Comment 19 Jian Li 2012-06-14 15:59:16 PDT
Created attachment 147669 [details]
Patch
Comment 20 WebKit Review Bot 2012-06-14 16:00:58 PDT
Attachment 147669 [details] did not pass style-queue:

Failed to run "['Tools/Scripts/check-webkit-style', '--diff-files', u'LayoutTests/ChangeLog', u'LayoutTests/fast..." exit_code: 1
Source/WebCore/page/SecurityOrigin.cpp:99:  Use 0 instead of NULL.  [readability/null] [5]
Source/WebCore/fileapi/ThreadableBlobRegistry.cpp:106:  Use 0 or null instead of NULL (even in *comments*).  [readability/null] [4]
Source/WebCore/fileapi/ThreadableBlobRegistry.cpp:112:  One line control clauses should not use braces.  [whitespace/braces] [4]
Total errors found: 3 in 13 files


If any of these errors are false positives, please file a bug against check-webkit-style.
Comment 21 Jian Li 2012-06-14 16:06:07 PDT
Created attachment 147671 [details]
Fix styles
Comment 22 Adam Barth 2012-06-14 16:08:21 PDT
Comment on attachment 147669 [details]
Patch

View in context: https://bugs.webkit.org/attachment.cgi?id=147669&action=review

> LayoutTests/fast/files/file-reader-file-url.html:13
> +<iframe src="resources/file-reader-file-url-iframe.html"></iframe>

Can you add a test in an iframe with the sandbox attribute?  See the tests in http://trac.webkit.org/browser/trunk/LayoutTests/http/tests/security/ with *sandbox* for examples.
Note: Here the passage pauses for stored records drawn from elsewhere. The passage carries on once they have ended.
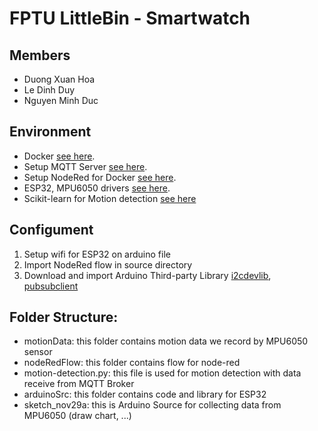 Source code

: # FPTU LittleBin - Smartwatch

## Members
- Duong Xuan Hoa
- Le Dinh Duy
- Nguyen Minh Duc

## Environment
- Docker [see here](https://www.docker.com/).
- Setup MQTT Server [see here](https://mosquitto.org/download/).
- Setup NodeRed for Docker [see here](https://nodered.org/docs/platforms/docker).
- ESP32, MPU6050 drivers [see here](https://github.com/makerhanoi/meo-guide).
- Scikit-learn for Motion detection [see here](https://scikit-learn.org/)

## Configument
1. Setup wifi for ESP32 on arduino file
2. Import NodeRed flow in source directory
3. Download and import Arduino Third-party Library [i2cdevlib](https://github.com/jrowberg/i2cdevlib), [pubsubclient](https://github.com/knolleary/pubsubclient)

## Folder Structure:
- motionData: this folder contains motion data we record by MPU6050 sensor
- nodeRedFlow: this folder contains flow for node-red
- motion-detection.py: this file is used for motion detection with data receive from MQTT Broker
- arduinoSrc: this folder contains code and library for ESP32
- sketch_nov29a: this is Arduino Source for collecting data from MPU6050 (draw chart, ...)

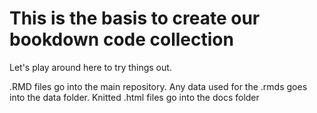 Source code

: # This is the basis to create our bookdown code collection

Let's play around here to try things out.

.RMD files go into the main repository. Any data used for the .rmds goes into the data folder. Knitted .html files go into the docs folder
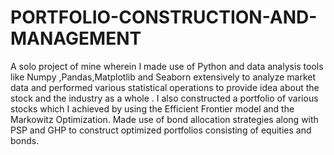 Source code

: # PORTFOLIO-CONSTRUCTION-AND-MANAGEMENT


A solo project of mine wherein I made use of Python and data analysis tools like Numpy ,Pandas,Matplotlib and Seaborn extensively to analyze market data and performed various statistical operations  to provide idea about the stock and the industry as a whole . I also constructed a portfolio of various stocks which I achieved by using the Efficient Frontier model and the Markowitz Optimization. Made use of bond allocation strategies along with PSP and GHP to construct optimized portfolios consisting of equities and bonds.


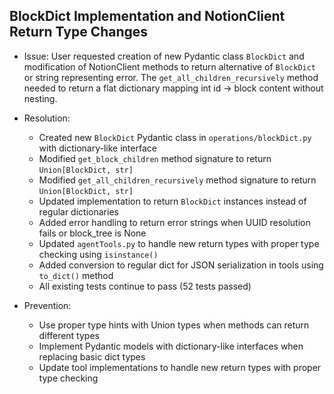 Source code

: ## BlockDict Implementation and NotionClient Return Type Changes

* Issue: User requested creation of new Pydantic class `BlockDict` and modification of NotionClient methods to return alternative of `BlockDict` or string representing error. The `get_all_children_recursively` method needed to return a flat dictionary mapping int id -> block content without nesting.

* Resolution: 
  - Created new `BlockDict` Pydantic class in `operations/blockDict.py` with dictionary-like interface
  - Modified `get_block_children` method signature to return `Union[BlockDict, str]`
  - Modified `get_all_children_recursively` method signature to return `Union[BlockDict, str]`
  - Updated implementation to return `BlockDict` instances instead of regular dictionaries
  - Added error handling to return error strings when UUID resolution fails or block_tree is None
  - Updated `agentTools.py` to handle new return types with proper type checking using `isinstance()`
  - Added conversion to regular dict for JSON serialization in tools using `to_dict()` method
  - All existing tests continue to pass (52 tests passed)

* Prevention: 
  - Use proper type hints with Union types when methods can return different types
  - Implement Pydantic models with dictionary-like interfaces when replacing basic dict types
  - Update tool implementations to handle new return types with proper type checking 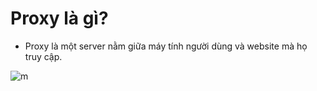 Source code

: # Proxy là gì? 

- Proxy là một server nằm giữa máy tính người dùng và website mà họ truy cập.

![m](https://github.com/Toeeeee/Thuc_tap_VCCorp/blob/main/Network/Images/Screenshot%20from%202022-12-29%2014-59-51.png?raw=true)
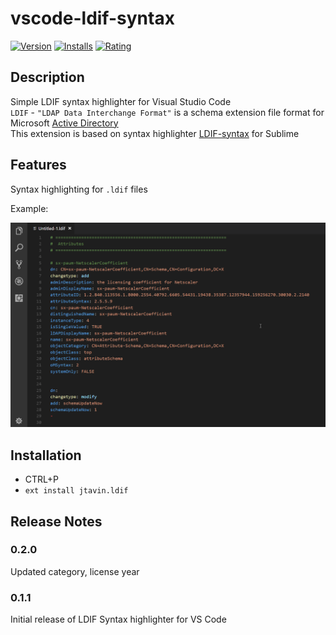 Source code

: # vscode-ldif-syntax
[![Version][version-badge]][version] [![Installs][installs-badge]][installs] [![Rating][ratings-badge]][ratings]

[version-badge]: https://vsmarketplacebadge.apphb.com/version-short/jtavin.ldif.svg
[version]: https://marketplace.visualstudio.com/items?itemName=jtavin.ldif
[installs-badge]: https://vsmarketplacebadge.apphb.com/installs/jtavin.ldif.svg
[installs]: https://marketplace.visualstudio.com/items?itemName=jtavin.ldif
[ratings-badge]: https://vsmarketplacebadge.apphb.com/rating-star/jtavin.ldif.svg
[ratings]: https://marketplace.visualstudio.com/items?itemName=jtavin.ldif
  
## Description
Simple LDIF syntax highlighter for Visual Studio Code  
`LDIF` - `"LDAP Data Interchange Format"` is a schema extension file format for Microsoft [Active Directory](https://docs.microsoft.com/en-us/windows-server/identity/ad-ds/active-directory-domain-services)  
This extension is based on syntax highlighter [LDIF-syntax](https://github.com/FlashSystems/LDIF-Syntax) for Sublime

## Features

Syntax highlighting for `.ldif` files  
  
Example:  
  
![ldif syntax file example](/images/ldif-syntax.png)

## Installation

- CTRL+P
- `ext install jtavin.ldif`

## Release Notes

### 0.2.0

Updated category, license year

### 0.1.1

Initial release of LDIF Syntax highlighter for VS Code
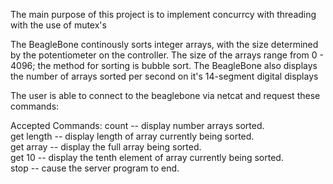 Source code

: The main purpose of this project is to implement concurrcy with threading with the use of mutex's

The BeagleBone continously sorts integer arrays, with the size determined by the potentiometer on the controller.
The size of the arrays range from 0 - 4096; the method for sorting is bubble sort.
The BeagleBone also displays the number of arrays sorted per second on it's 14-segment digital displays

The user is able to connect to the beaglebone via netcat and request these commands:

Accepted Commands:
count -- display number arrays sorted.						
get length -- display length of array currently being sorted.							
get array -- display the full array being sorted.							
get 10 -- display the tenth element of array currently being sorted.						
stop -- cause the server program to end.
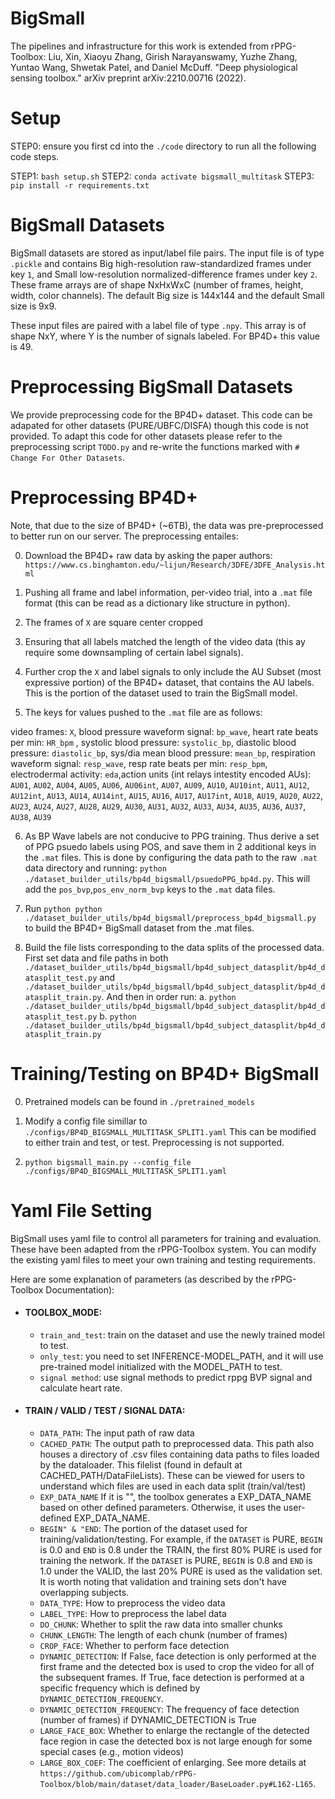 # BigSmall

The pipelines and infrastructure for this work is extended from rPPG-Toolbox:
Liu, Xin, Xiaoyu Zhang, Girish Narayanswamy, Yuzhe Zhang, Yuntao Wang, Shwetak Patel, and Daniel McDuff. 
"Deep physiological sensing toolbox." arXiv preprint arXiv:2210.00716 (2022).



# Setup

STEP0: ensure you first cd into the `./code` directory to run all the following code steps.

STEP1: `bash setup.sh` 
STEP2: `conda activate bigsmall_multitask` 
STEP3: `pip install -r requirements.txt` 



# BigSmall Datasets

BigSmall datasets are stored as input/label file pairs. The input file is of type `.pickle` and contains Big high-resolution raw-standardized frames under key `1`, and Small low-resolution normalized-difference frames under key `2`. These frame arrays are of shape NxHxWxC (number of frames, height, width, color channels). The default Big size is 144x144 and the default Small size is 9x9.

These input files are paired with a label file of type `.npy`. This array is of shape NxY, where Y is the number of signals labeled. For BP4D+ this value is 49. 



# Preprocessing BigSmall Datasets

We provide preprocessing code for the BP4D+ dataset. This code can be adapated for other datasets (PURE/UBFC/DISFA) though this code is not provided. To adapt this code for other datasets please refer to the preprocessing script `TODO.py` and re-write the functions marked with `# Change For Other Datasets`.



# Preprocessing BP4D+

Note, that due to the size of BP4D+ (~6TB), the data was pre-preprocessed to better run on our server. The preprocessing entailes: 

0. Download the BP4D+ raw data by asking the paper authors: 
`https://www.cs.binghamton.edu/~lijun/Research/3DFE/3DFE_Analysis.html`

1. Pushing all frame and label information, per-video trial, into a `.mat` file format (this can be read as a dictionary like structure in python). 

2. The frames of `X` are square center cropped

3. Ensuring that all labels matched the length of the video data (this ay require some downsampling of certain label signals).

4. Further crop the `X` and label signals to only include the AU Subset (most expressive portion) of the BP4D+ dataset, that contains the AU labels. This is the portion of the dataset used to train the BigSmall model. 

5. The keys for values pushed to the `.mat` file are as follows: 

video frames: `X`, blood pressure waveform signal: `bp_wave`, heart rate beats per min: `HR_bpm` , systolic blood pressure: `systolic_bp`, diastolic blood pressure: `diastolic_bp`, sys/dia mean blood pressure: `mean_bp`, respiration waveform signal: `resp_wave`, resp rate beats per min: `resp_bpm`, electrodermal activity: `eda`,action units (int relays intestity encoded AUs): `AU01`, `AU02`, `AU04`, `AU05`, `AU06`, `AU06int`, `AU07`, `AU09`, `AU10`, `AU10int`, `AU11`, `AU12`, `AU12int`, `AU13`, `AU14`, `AU14int`, `AU15`, `AU16`, `AU17`, `AU17int`, `AU18`, `AU19`, `AU20`, `AU22`, `AU23`, `AU24`, `AU27`, `AU28`, `AU29`, `AU30`, `AU31`, `AU32`, `AU33`, `AU34`, `AU35`, `AU36`, `AU37`, `AU38`, `AU39`

6. As BP Wave labels are not conducive to PPG training. Thus derive a set of PPG psuedo labels using POS, and save them in 2 additional keys in the `.mat` files. This is done by configuring the data path to the raw `.mat` data directory and running: `python ./dataset_builder_utils/bp4d_bigsmall/psuedoPPG_bp4d.py`. This will add the `pos_bvp`,`pos_env_norm_bvp` keys to the `.mat` data files.

7. Run `python python ./dataset_builder_utils/bp4d_bigsmall/preprocess_bp4d_bigsmall.py` to build the BP4D+ BigSmall dataset from the .mat files. 

8. Build the file lists corresponding to the data splits of the processed data. First set data and file paths in both `./dataset_builder_utils/bp4d_bigsmall/bp4d_subject_datasplit/bp4d_datasplit_test.py` and 
`./dataset_builder_utils/bp4d_bigsmall/bp4d_subject_datasplit/bp4d_datasplit_train.py`. 
And then in order run:
a. `python ./dataset_builder_utils/bp4d_bigsmall/bp4d_subject_datasplit/bp4d_datasplit_test.py`
b. `python ./dataset_builder_utils/bp4d_bigsmall/bp4d_subject_datasplit/bp4d_datasplit_train.py`



# Training/Testing on BP4D+ BigSmall

0. Pretrained models can be found in `./pretrained_models`

1. Modify a config file simillar to  `./configs/BP4D_BIGSMALL_MULTITASK_SPLIT1.yaml` 
This can be modified to either train and test, or test. Preprocessing is not supported. 

2. `python bigsmall_main.py --config_file ./configs/BP4D_BIGSMALL_MULTITASK_SPLIT1.yaml` 


# Yaml File Setting

BigSmall uses yaml file to control all parameters for training and evaluation. 
These have been adapted from the rPPG-Toolbox system. 
You can modify the existing yaml files to meet your own training and testing requirements.


Here are some explanation of parameters (as described by the rPPG-Toolbox Documentation):
* #### TOOLBOX_MODE: 

  * `train_and_test`: train on the dataset and use the newly trained model to test.
  * `only_test`: you need to set INFERENCE-MODEL_PATH, and it will use pre-trained model initialized with the MODEL_PATH to test.
  * `signal method`: use signal methods to predict rppg BVP signal and calculate heart rate.
* #### TRAIN / VALID / TEST / SIGNAL DATA: 
  * `DATA_PATH`: The input path of raw data
  * `CACHED_PATH`: The output path to preprocessed data. This path also houses a directory of .csv files containing data paths to files loaded by the dataloader. This filelist (found in default at CACHED_PATH/DataFileLists). These can be viewed for users to understand which files are used in each data split (train/val/test)
  * `EXP_DATA_NAME` If it is "", the toolbox generates a EXP_DATA_NAME based on other defined parameters. Otherwise, it uses the user-defined EXP_DATA_NAME.  
  * `BEGIN" & "END`: The portion of the dataset used for training/validation/testing. For example, if the `DATASET` is PURE, `BEGIN` is 0.0 and `END` is 0.8 under the TRAIN, the first 80% PURE is used for training the network. If the `DATASET` is PURE, `BEGIN` is 0.8 and `END` is 1.0 under the VALID, the last 20% PURE is used as the validation set. It is worth noting that validation and training sets don't have overlapping subjects.  
  * `DATA_TYPE`: How to preprocess the video data
  * `LABEL_TYPE`: How to preprocess the label data
  * `DO_CHUNK`: Whether to split the raw data into smaller chunks
  * `CHUNK_LENGTH`: The length of each chunk (number of frames)
  * `CROP_FACE`: Whether to perform face detection
  * `DYNAMIC_DETECTION`: If False, face detection is only performed at the first frame and the detected box is used to crop the video for all of the subsequent frames. If True, face detection is performed at a specific frequency which is defined by `DYNAMIC_DETECTION_FREQUENCY`. 
  * `DYNAMIC_DETECTION_FREQUENCY`: The frequency of face detection (number of frames) if DYNAMIC_DETECTION is True
  * `LARGE_FACE_BOX`: Whether to enlarge the rectangle of the detected face region in case the detected box is not large enough for some special cases (e.g., motion videos)
  * `LARGE_BOX_COEF`: The coefficient of enlarging. See more details at `https://github.com/ubicomplab/rPPG-Toolbox/blob/main/dataset/data_loader/BaseLoader.py#L162-L165`.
>> Source/WebCore/fileapi/ThreadableBlobRegistry.cpp:106
>> +    // If the blob URL contains NULL origin, as in the context with unique security origin or file URL, save the mapping between url and origin so that the origin can be retrived when doing security origin check.
> 
> Use 0 or null instead of NULL (even in *comments*).  [readability/null] [4]

NULL -> "null" should make the style checker happy.

>> Source/WebCore/fileapi/ThreadableBlobRegistry.cpp:112
>> +    } else {
> 
> One line control clauses should not use braces.  [whitespace/braces] [4]

The style checker is right here.

> Source/WebCore/fileapi/ThreadableBlobRegistry.h:51
> +    static PassRefPtr<SecurityOrigin> getCachedOrigin(const KURL&);

getCachedOrigin -> cachedOrigin

We usually skip the "get" prefix because get is such a weak verb.

>> Source/WebCore/page/SecurityOrigin.cpp:99
>> +    return NULL;
> 
> Use 0 instead of NULL.  [readability/null] [5]

The style checker is right here.
Comment 23 Adam Barth 2012-06-14 16:09:37 PDT
Comment on attachment 147671 [details]
Fix styles

My only real substantial comment is to add a test for the sandboxed case.  If you're feeling up to it, you might also want to add a test for postMessaging a Blob into a sandboxed origin.  I suspect that will work fine too after this patch.
Comment 24 Adam Barth 2012-06-14 16:09:55 PDT
Thanks for fixing this bug!
Comment 25 Build Bot 2012-06-14 16:36:58 PDT
Comment on attachment 147671 [details]
Fix styles

Attachment 147671 [details] did not pass win-ews (win):
Output: http://queues.webkit.org/results/12954535
Comment 26 Jian Li 2012-06-14 17:59:27 PDT
Committed as http://trac.webkit.org/changeset/120384.
Comment 27 WebKit Review Bot 2012-06-14 19:24:43 PDT
Re-opened since this is blocked by 89156
Comment 28 Hajime Morrita 2012-06-15 01:02:08 PDT
Created attachment 147768 [details]
Patch for landing
Comment 29 Hajime Morrita 2012-06-15 01:03:09 PDT
My rollout was wrong. Let me land it again.
Comment 30 WebKit Review Bot 2012-06-15 02:57:31 PDT
Comment on attachment 147768 [details]
Patch for landing

Clearing flags on attachment: 147768

Committed r120433: <http://trac.webkit.org/changeset/120433>
Comment 31 WebKit Review Bot 2012-06-15 02:57:37 PDT
All reviewed patches have been landed.  Closing bug.